Below are records to write out exactly; drop the pictures when you do.

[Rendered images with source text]
* * * * *

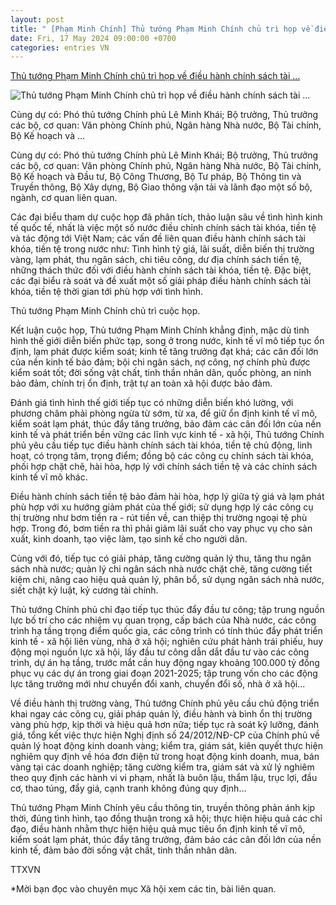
```yaml
---
layout: post
title: " [Phạm Minh Chính] Thủ tướng Phạm Minh Chính chủ trì họp về điều hành chính sách tài ..."
date: Fri, 17 May 2024 09:00:00 +0700
categories: entries VN
---
```

[Thủ tướng Phạm Minh Chính chủ trì họp về điều hành chính sách tài ...](https://www.qdnd.vn/chinh-tri/tin-tuc/thu-tuong-pham-minh-chinh-xu-ly-nghiem-truc-loi-dau-co-thao-tung-day-gia-vang-777205)

![Thủ tướng Phạm Minh Chính chủ trì họp về điều hành chính sách tài ...](https://file3.qdnd.vn/data/images/0/2024/05/16/upload_2072/tt3.jpg?w=400)

Cùng dự có: Phó thủ tướng Chính phủ Lê Minh Khái; Bộ trưởng, Thủ trưởng các bộ, cơ quan: Văn phòng Chính phủ, Ngân hàng Nhà nước, Bộ Tài chính, Bộ Kế hoạch và ...

Cùng dự có: Phó thủ tướng Chính phủ Lê Minh Khái; Bộ trưởng, Thủ trưởng các bộ, cơ quan: Văn phòng Chính phủ, Ngân hàng Nhà nước, Bộ Tài chính, Bộ Kế hoạch và Đầu tư, Bộ Công Thương, Bộ Tư pháp, Bộ Thông tin và Truyền thông, Bộ Xây dựng, Bộ Giao thông vận tải và lãnh đạo một số bộ, ngành, cơ quan liên quan.

Các đại biểu tham dự cuộc họp đã phân tích, thảo luận sâu về tình hình kinh tế quốc tế, nhất là việc một số nước điều chỉnh chính sách tài khóa, tiền tệ và tác động tới Việt Nam; các vấn đề liên quan điều hành chính sách tài khóa, tiền tệ trong nước như: Tình hình tỷ giá, lãi suất, diễn biến thị trường vàng, lạm phát, thu ngân sách, chi tiêu công, dư địa chính sách tiền tệ, những thách thức đối với điều hành chính sách tài khóa, tiền tệ. Đặc biệt, các đại biểu rà soát và đề xuất một số giải pháp điều hành chính sách tài khóa, tiền tệ thời gian tới phù hợp với tình hình.

Thủ tướng Phạm Minh Chính chủ trì cuộc họp.

Kết luận cuộc họp, Thủ tướng Phạm Minh Chính khẳng định, mặc dù tình hình thế giới diễn biến phức tạp, song ở trong nước, kinh tế vĩ mô tiếp tục ổn định, lạm phát được kiểm soát; kinh tế tăng trưởng đạt khá; các cân đối lớn của nền kinh tế bảo đảm; bội chi ngân sách, nợ công, nợ chính phủ được kiểm soát tốt; đời sống vật chất, tinh thần nhân dân, quốc phòng, an ninh bảo đảm, chính trị ổn định, trật tự an toàn xã hội được bảo đảm.

Đánh giá tình hình thế giới tiếp tục có những diễn biến khó lường, với phương châm phải phòng ngừa từ sớm, từ xa, để giữ ổn định kinh tế vĩ mô, kiểm soát lạm phát, thúc đẩy tăng trưởng, bảo đảm các cân đối lớn của nền kinh tế và phát triển bền vững các lĩnh vực kinh tế - xã hội, Thủ tướng Chính phủ yêu cầu tiếp tục điều hành chính sách tài khóa, tiền tệ chủ động, linh hoạt, có trọng tâm, trọng điểm; đồng bộ các công cụ chính sách tài khóa, phối hợp chặt chẽ, hài hòa, hợp lý với chính sách tiền tệ và các chính sách kinh tế vĩ mô khác.

Điều hành chính sách tiền tệ bảo đảm hài hòa, hợp lý giữa tỷ giá và lạm phát phù hợp với xu hướng giảm phát của thế giới; sử dụng hợp lý các công cụ thị trường như bơm tiền ra - rút tiền về, can thiệp thị trường ngoại tệ phù hợp. Trong đó, bơm tiền ra thì phải giảm lãi suất cho vay phục vụ cho sản xuất, kinh doanh, tạo việc làm, tạo sinh kế cho người dân.

Cùng với đó, tiếp tục có giải pháp, tăng cường quản lý thu, tăng thu ngân sách nhà nước; quản lý chi ngân sách nhà nước chặt chẽ, tăng cường tiết kiệm chi, nâng cao hiệu quả quản lý, phân bổ, sử dụng ngân sách nhà nước, siết chặt kỷ luật, kỷ cương tài chính.

Thủ tướng Chính phủ chỉ đạo tiếp tục thúc đẩy đầu tư công; tập trung nguồn lực bố trí cho các nhiệm vụ quan trọng, cấp bách của Nhà nước, các công trình hạ tầng trọng điểm quốc gia, các công trình có tính thúc đẩy phát triển kinh tế - xã hội liên vùng, nhà ở xã hội; nghiên cứu phát hành trái phiếu, huy động mọi nguồn lực xã hội, lấy đầu tư công dẫn dắt đầu tư vào các công trình, dự án hạ tầng, trước mắt cần huy động ngay khoảng 100.000 tỷ đồng phục vụ các dự án trong giai đoạn 2021-2025; tập trung vốn cho các động lực tăng trưởng mới như chuyển đổi xanh, chuyển đổi số, nhà ở xã hội...

Về điều hành thị trường vàng, Thủ tướng Chính phủ yêu cầu chủ động triển khai ngay các công cụ, giải pháp quản lý, điều hành và bình ổn thị trường vàng phù hợp, kịp thời và hiệu quả hơn nữa; tiếp tục rà soát kỹ lưỡng, đánh giá, tổng kết việc thực hiện Nghị định số 24/2012/NĐ-CP của Chính phủ về quản lý hoạt động kinh doanh vàng; kiểm tra, giám sát, kiên quyết thực hiện nghiêm quy định về hóa đơn điện tử trong hoạt động kinh doanh, mua, bán vàng tại các doanh nghiệp; tăng cường kiểm tra, giám sát và xử lý nghiêm theo quy định các hành vi vi phạm, nhất là buôn lậu, thẩm lậu, trục lợi, đầu cơ, thao túng, đẩy giá, cạnh tranh không đúng quy định…

Thủ tướng Phạm Minh Chính yêu cầu thông tin, truyền thông phản ánh kịp thời, đúng tình hình, tạo đồng thuận trong xã hội; thực hiện hiệu quả các chỉ đạo, điều hành nhằm thực hiện hiệu quả mục tiêu ổn định kinh tế vĩ mô, kiểm soát lạm phát, thúc đẩy tăng trưởng, đảm bảo các cân đối lớn của nền kinh tế, đảm bảo đời sống vật chất, tinh thần nhân dân.

TTXVN

*Mời bạn đọc vào chuyên mục Xã hội xem các tin, bài liên quan.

* * * * *

TASK RESPONSE ▸
```yaml
---
layout: post
title: " [Phạm Minh Chính] Thủ tướng Phạm Minh Chính chủ trì họp về điều hành chính sách tài ..."
date: Fri, 17 May 2024 09:00:00 +0700
categories: entries VN
---
```

[Thủ tướng Phạm Minh Chính chủ trì họp về điều hành chính sách tài ...](https://www.qdnd.vn/chinh-tri/tin-tuc/thu-tuong-pham-minh-chinh-xu-ly-nghiem-truc-loi-dau-co-thao-tung-day-gia-vang-777205)

![Thủ tướng Phạm Minh Chính chủ trì họp về điều hành chính sách tài ...](https://file3.qdnd.vn/data/images/0/2024/05/16/upload_2072/tt3.jpg?w=400)

Cùng dự có: Phó thủ tướng Chính phủ Lê Minh Khái; Bộ trưởng, Thủ trưởng các bộ, cơ quan: Văn phòng Chính phủ, Ngân hàng Nhà nước, Bộ Tài chính, Bộ Kế hoạch và ...

Cùng dự có: Phó thủ tướng Chính phủ Lê Minh Khái; Bộ trưởng, Thủ trưởng các bộ, cơ quan: Văn phòng Chính phủ, Ngân hàng Nhà nước, Bộ Tài chính, Bộ Kế hoạch và Đầu tư, Bộ Công Thương, Bộ Tư pháp, Bộ Thông tin và Truyền thông, Bộ Xây dựng, Bộ Giao thông vận tải và lãnh đạo một số bộ, ngành, cơ quan liên quan.

Các đại biểu tham dự cuộc họp đã phân tích, thảo luận sâu về tình hình kinh tế quốc tế, nhất là việc một số nước điều chỉnh chính sách tài khóa, tiền tệ và tác động tới Việt Nam; các vấn đề liên quan điều hành chính sách tài khóa, tiền tệ trong nước như: Tình hình tỷ giá, lãi suất, diễn biến thị trường vàng, lạm phát, thu ngân sách, chi tiêu công, dư địa chính sách tiền tệ, những thách thức đối với điều hành chính sách tài khóa, tiền tệ. Đặc biệt, các đại biểu rà soát và đề xuất một số giải pháp điều hành chính sách tài khóa, tiền tệ thời gian tới phù hợp với tình hình.

Thủ tướng Phạm Minh Chính chủ trì cuộc họp.

Kết luận cuộc họp, Thủ tướng Phạm Minh Chính khẳng định, mặc dù tình hình thế giới diễn biến phức tạp, song ở trong nước, kinh tế vĩ mô tiếp tục ổn định, lạm phát được kiểm soát; kinh tế tăng trưởng đạt khá; các cân đối lớn của nền kinh tế bảo đảm; bội chi ngân sách, nợ công, nợ chính phủ được kiểm soát tốt; đời sống vật chất, tinh thần nhân dân, quốc phòng, an ninh bảo đảm, chính trị ổn định, trật tự an toàn xã hội được bảo đảm.

Đánh giá tình hình thế giới tiếp tục có những diễn biến khó lường, với phương châm phải phòng ngừa từ sớm, từ xa, để giữ ổn định kinh tế vĩ mô, kiểm soát lạm phát, thúc đẩy tăng trưởng, bảo đảm các cân đối lớn của nền kinh tế và phát triển bền vững các lĩnh vực kinh tế - xã hội, Thủ tướng Chính phủ yêu cầu tiếp tục điều hành chính sách tài khóa, tiền tệ chủ động, linh hoạt, có trọng tâm, trọng điểm; đồng bộ các công cụ chính sách tài khóa, phối hợp chặt chẽ, hài hòa, hợp lý với chính sách tiền tệ và các chính sách kinh tế vĩ mô khác.

Điều hành chính sách tiền tệ bảo đảm hài hòa, hợp lý giữa tỷ giá và lạm phát phù hợp với xu hướng giảm phát của thế giới; sử dụng hợp lý các công cụ thị trường như bơm tiền ra - rút tiền về, can thiệp thị trường ngoại tệ phù hợp. Trong đó, bơm tiền ra thì phải giảm lãi suất cho vay phục vụ cho sản xuất, kinh doanh, tạo việc làm, tạo sinh kế cho người dân.

Cùng với đó, tiếp tục có giải pháp, tăng cường quản lý thu, tăng thu ngân sách nhà nước; quản lý chi ngân sách nhà nước chặt chẽ, tăng cường tiết kiệm chi, nâng cao hiệu quả quản lý, phân bổ, sử dụng ngân sách nhà nước, siết chặt kỷ luật, kỷ cương tài chính.

Thủ tướng Chính phủ chỉ đạo tiếp tục thúc đẩy đầu tư công; tập trung nguồn lực bố trí cho các nhiệm vụ quan trọng, cấp bách của Nhà nước, các công trình hạ tầng trọng điểm quốc gia, các công trình có tính thúc đẩy phát triển kinh tế - xã hội liên vùng, nhà ở xã hội; nghiên cứu phát hành trái phiếu, huy động mọi nguồn lực xã hội, lấy đầu tư công dẫn dắt đầu tư vào các công trình, dự án hạ tầng, trước mắt cần huy động ngay khoảng 100.000 tỷ đồng phục vụ các dự án trong giai đoạn 2021-2025; tập trung vốn cho các động lực tăng trưởng mới như chuyển đổi xanh, chuyển đổi số, nhà ở xã hội...

Về điều hành thị trường vàng, Thủ tướng Chính phủ yêu cầu chủ động triển khai ngay các công cụ, giải pháp quản lý, điều hành và bình ổn thị trường vàng phù hợp, kịp thời và hiệu quả hơn nữa; tiếp tục rà soát kỹ lưỡng, đánh giá, tổng kết việc thực hiện Nghị định số 24/2012/NĐ-CP của Chính phủ về quản lý hoạt động kinh doanh vàng; kiểm tra, giám sát, kiên quyết thực hiện nghiêm quy định về hóa đơn điện tử trong hoạt động kinh doanh, mua, bán vàng tại các doanh nghiệp; tăng cường kiểm tra, giám sát và xử lý nghiêm theo quy định các hành vi vi phạm, nhất là buôn lậu, thẩm lậu, trục lợi, đầu cơ, thao túng, đẩy giá, cạnh tranh không đúng quy định…

Thủ tướng Phạm Minh Chính yêu cầu thông tin, truyền thông phản ánh kịp thời, đúng tình hình, tạo đồng thuận trong xã hội; thực hiện hiệu quả các chỉ đạo, điều hành nhằm thực hiện hiệu quả mục tiêu ổn định kinh tế vĩ mô, kiểm soát lạm phát, thúc đẩy tăng trưởng, đảm bảo các cân đối lớn của nền kinh tế, đảm bảo đời sống vật chất, tinh thần nhân dân.

TTXVN

*Mời bạn đọc vào chuyên mục Xã hội xem các tin, bài liên quan.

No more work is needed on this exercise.